ElHelo a été contraint de licencier 40 de ses 75 employés à Gaza, et il en recrute d’autres en Cisjordanie pour compenser ces licenciements.

« En raison du siège contre Gaza, » explique-t-il, « nous déplaçons de plus en plus nos activités en Cisjordanie. Là nous investissons pour un véritable enjeu, nous construisons une grande implantation pour notre compagnie. Nous augmenterons notre investissement en Cisjordanie jusqu’à ce que le siège de Gaza soit levé, puis nous développerons à nouveau nos activités à Gaza. Et en ce qui concerne Gaza, il n’y aura pas toujours un blocus, aussi nous prévoyons que ce siège sera bientôt levé. Et une grande porte sur le monde Arabe sera ouverte par Rafah, et alors nous redéploierons nos moyens à Gaza. »

ElHelo témoigne que le blocus actuel de Gaza est pire que les fermetures du passé : « Lors des fermetures passées Israël s’engageait, relativement, à permettre ... aux produits à but humanitaire d’entrer dans Gaza, et [autorisait] des exportations. Mais aujourd’hui, avec le siège qui dure depuis 11 mois, ils ne distinguent pas les biens à but humanitaire et non-humanitaire... Nous faisons face à ce problème par exemple pour l’importation d’eau minérale. Il n’y a pas une bouteille d’eau minérale à Gaza. Ce produit est utilisé pour faire le lait du bébé avec de la poudre. Il est interdit depuis juin 2007. C’est un problème pour la santé des enfants en bas âge. »

Interrogé pour savoir s’il pensait que la bande de Gaza se séparait de plus en plus de la Cisjordanie, il a répondu : « Effectivement oui. Physiquement les gens ne peuvent pas sortir de Gaza, et personne ne peut rendre visite à quiconque dans Gaza, et les gens à Gaza souffrent des pressions et agressions israéliennes, aussi les gens sont focalisés sur d’autres questions que continuer à voir des amis et des parents en Cisjordanie et à l’extérieur [des Territoires Occupés. »

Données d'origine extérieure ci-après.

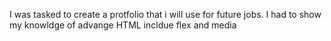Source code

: I was tasked to create a protfolio that i will use for future jobs. I had to show my knowldge of advange HTML incldue flex and media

Mais ElHelo était plein d’espoir pour une reprise économique dans la bande de Gaza : « À Gaza, le siège affecte l’économie, mais ceci ne durera pas éternellement. Les ressources humaines sont toujours là, à Gaza et en Cisjordanie. Je crois que le capital de la Palestine, ce n’est ni du pétrole ni de l’or, mais ses atouts humains.
« Le capital, l’ argent peuvent être prêtés depuis n’importe quelle partie du monde. Des machines peuvent être importées. Des matières premières peuvent également être importées, mais les capitaux humains, ce n’est pas aussi aisé. Et il est là, à Gaza.

« Nous nous attendons, à Gaza, à ce que la frontière de Rafah soit tôt ou tard ouverte. Alors une porte vers le monde, sans interruptions à cause des Israéliens, sera disponible. Ce futur est proche, et les opportunités accumulées à Gaza seront alors libérées. »

Ziad Al-Tawil - Ramallah - « Nous ne pouvons pas attendre pour développer notre pays »

Ziad Al-Tawil est le directeur financier de la « Salaw Food Company » basée à Ramallah, une société qui exporte de la viande en conserve vers d’autres pays arabes tels que l’Arabie Saoudite, l’Algérie, et le Yémen.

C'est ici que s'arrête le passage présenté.